[Data under study]:
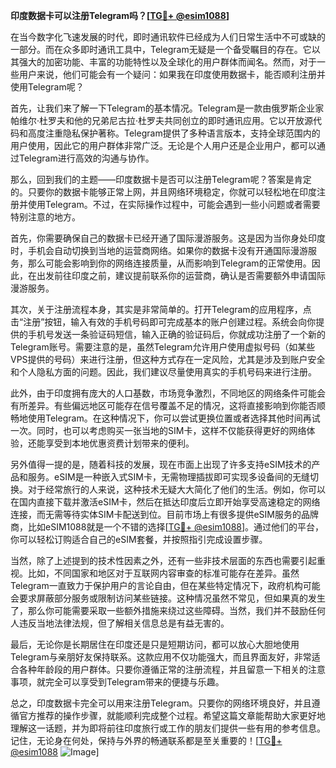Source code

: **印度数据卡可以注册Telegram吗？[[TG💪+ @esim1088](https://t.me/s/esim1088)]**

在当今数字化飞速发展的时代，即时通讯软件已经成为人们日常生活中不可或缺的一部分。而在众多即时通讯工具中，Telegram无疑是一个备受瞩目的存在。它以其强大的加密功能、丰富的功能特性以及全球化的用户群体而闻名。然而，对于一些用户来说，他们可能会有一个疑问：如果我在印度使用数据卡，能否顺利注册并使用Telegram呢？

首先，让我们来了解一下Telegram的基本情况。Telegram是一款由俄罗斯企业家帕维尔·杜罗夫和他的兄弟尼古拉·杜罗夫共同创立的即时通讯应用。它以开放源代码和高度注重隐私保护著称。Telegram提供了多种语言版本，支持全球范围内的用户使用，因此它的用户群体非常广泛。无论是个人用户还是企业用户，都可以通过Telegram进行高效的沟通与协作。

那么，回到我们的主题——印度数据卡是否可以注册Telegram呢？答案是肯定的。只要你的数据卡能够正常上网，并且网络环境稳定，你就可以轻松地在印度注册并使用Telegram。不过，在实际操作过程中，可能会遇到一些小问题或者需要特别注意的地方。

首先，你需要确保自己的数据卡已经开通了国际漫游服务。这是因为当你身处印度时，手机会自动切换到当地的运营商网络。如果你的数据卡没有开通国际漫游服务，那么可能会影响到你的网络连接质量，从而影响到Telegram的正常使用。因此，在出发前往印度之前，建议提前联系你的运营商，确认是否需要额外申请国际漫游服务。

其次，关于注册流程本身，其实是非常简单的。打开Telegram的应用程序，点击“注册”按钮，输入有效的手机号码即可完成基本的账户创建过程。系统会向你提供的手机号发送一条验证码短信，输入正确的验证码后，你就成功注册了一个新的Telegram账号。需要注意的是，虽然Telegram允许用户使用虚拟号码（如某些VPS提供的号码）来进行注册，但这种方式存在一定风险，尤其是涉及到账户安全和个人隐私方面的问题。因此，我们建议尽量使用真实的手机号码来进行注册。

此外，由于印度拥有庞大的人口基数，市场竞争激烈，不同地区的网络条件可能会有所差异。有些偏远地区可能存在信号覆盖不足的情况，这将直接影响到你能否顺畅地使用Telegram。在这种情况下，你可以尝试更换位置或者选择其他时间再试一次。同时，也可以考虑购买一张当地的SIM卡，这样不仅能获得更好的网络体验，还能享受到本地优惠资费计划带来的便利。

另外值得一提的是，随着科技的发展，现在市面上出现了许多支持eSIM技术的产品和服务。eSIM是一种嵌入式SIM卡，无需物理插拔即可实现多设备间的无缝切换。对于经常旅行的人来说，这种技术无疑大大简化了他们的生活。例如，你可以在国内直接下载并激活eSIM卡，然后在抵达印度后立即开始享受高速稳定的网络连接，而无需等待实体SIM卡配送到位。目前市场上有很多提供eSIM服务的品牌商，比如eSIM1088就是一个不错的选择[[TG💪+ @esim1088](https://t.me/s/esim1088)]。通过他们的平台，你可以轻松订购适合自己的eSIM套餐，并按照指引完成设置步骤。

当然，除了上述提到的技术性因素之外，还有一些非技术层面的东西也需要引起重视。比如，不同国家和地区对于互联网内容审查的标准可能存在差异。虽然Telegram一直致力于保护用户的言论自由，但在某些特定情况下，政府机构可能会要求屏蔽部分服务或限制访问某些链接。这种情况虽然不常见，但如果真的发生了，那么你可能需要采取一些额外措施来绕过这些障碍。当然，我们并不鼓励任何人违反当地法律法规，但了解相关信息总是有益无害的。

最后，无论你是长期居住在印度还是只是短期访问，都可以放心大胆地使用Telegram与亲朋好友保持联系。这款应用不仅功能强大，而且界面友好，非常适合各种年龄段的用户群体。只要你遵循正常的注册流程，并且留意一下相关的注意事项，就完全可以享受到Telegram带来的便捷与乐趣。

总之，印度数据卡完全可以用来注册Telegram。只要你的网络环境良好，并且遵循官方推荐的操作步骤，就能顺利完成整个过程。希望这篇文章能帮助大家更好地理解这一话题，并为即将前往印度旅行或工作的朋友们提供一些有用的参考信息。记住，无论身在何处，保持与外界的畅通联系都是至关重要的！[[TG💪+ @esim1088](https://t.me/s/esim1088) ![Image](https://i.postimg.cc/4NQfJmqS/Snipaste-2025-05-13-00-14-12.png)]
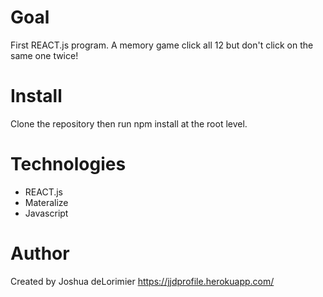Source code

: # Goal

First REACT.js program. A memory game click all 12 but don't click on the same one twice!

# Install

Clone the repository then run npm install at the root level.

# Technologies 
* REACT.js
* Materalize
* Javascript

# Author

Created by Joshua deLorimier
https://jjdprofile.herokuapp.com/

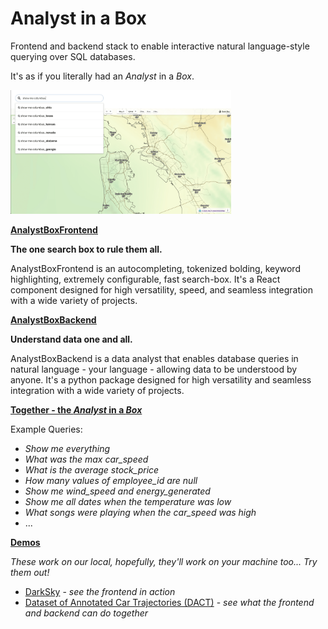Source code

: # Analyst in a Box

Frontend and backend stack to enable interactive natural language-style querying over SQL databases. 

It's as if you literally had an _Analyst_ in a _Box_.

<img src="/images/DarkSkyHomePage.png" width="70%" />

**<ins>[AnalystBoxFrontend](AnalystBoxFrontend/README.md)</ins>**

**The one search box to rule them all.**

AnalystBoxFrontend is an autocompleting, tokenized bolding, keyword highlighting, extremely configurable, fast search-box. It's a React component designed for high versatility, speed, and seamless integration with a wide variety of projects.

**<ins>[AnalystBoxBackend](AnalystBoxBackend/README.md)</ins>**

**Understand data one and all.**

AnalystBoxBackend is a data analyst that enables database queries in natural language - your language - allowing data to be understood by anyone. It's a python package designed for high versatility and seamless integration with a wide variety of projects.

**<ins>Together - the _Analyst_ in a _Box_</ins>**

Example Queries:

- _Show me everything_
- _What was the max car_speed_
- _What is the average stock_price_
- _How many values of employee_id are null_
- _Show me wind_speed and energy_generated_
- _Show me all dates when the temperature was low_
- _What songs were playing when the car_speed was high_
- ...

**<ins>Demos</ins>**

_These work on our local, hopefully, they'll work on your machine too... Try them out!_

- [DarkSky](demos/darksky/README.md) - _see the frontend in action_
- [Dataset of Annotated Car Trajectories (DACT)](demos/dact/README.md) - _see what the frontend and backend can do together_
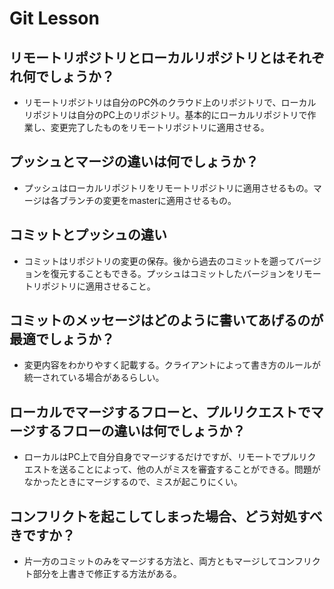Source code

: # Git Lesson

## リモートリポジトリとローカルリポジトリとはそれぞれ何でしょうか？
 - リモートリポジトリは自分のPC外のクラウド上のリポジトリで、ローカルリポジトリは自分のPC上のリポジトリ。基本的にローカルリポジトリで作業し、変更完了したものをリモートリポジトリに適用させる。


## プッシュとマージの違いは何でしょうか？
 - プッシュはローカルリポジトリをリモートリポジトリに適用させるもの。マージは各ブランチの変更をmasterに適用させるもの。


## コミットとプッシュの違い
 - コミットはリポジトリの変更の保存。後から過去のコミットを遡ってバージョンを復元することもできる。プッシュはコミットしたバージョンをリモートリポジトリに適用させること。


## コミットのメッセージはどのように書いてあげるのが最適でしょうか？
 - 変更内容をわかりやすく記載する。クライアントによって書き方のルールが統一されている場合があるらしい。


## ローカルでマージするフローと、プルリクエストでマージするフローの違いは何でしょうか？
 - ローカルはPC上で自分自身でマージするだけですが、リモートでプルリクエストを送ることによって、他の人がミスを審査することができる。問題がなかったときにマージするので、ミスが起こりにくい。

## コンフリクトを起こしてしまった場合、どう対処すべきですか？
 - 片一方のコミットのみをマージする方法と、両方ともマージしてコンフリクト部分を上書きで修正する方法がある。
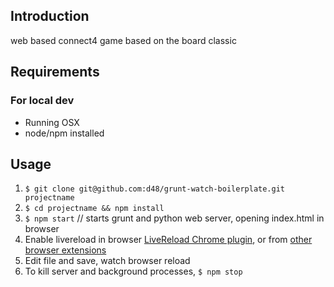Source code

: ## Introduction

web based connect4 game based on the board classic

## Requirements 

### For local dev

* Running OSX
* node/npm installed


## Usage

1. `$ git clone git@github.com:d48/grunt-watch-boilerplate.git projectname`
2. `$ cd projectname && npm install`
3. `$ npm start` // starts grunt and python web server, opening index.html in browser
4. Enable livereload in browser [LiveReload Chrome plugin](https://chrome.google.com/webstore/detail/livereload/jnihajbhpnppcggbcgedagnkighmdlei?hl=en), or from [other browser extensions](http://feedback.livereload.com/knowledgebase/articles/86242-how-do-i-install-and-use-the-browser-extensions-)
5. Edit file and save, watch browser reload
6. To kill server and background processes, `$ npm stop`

[Problem to solve]: Excerpt from the records above: set down only the lines from the one that contains "Try them out!_" through the one that contains "- リモートリポジトリは自分", inclusive, word for word. Pictures stay out.

[Response]:
_These work on our local, hopefully, they'll work on your machine too... Try them out!_

- [DarkSky](demos/darksky/README.md) - _see the frontend in action_
- [Dataset of Annotated Car Trajectories (DACT)](demos/dact/README.md) - _see what the frontend and backend can do together_
Source code

: # Git Lesson

## リモートリポジトリとローカルリポジトリとはそれぞれ何でしょうか？
 - リモートリポジトリは自分のPC外のクラウド上のリポジトリで、ローカルリポジトリは自分のPC上のリポジトリ。基本的にローカルリポジトリで作業し、変更完了したものをリモートリポジトリに適用させる。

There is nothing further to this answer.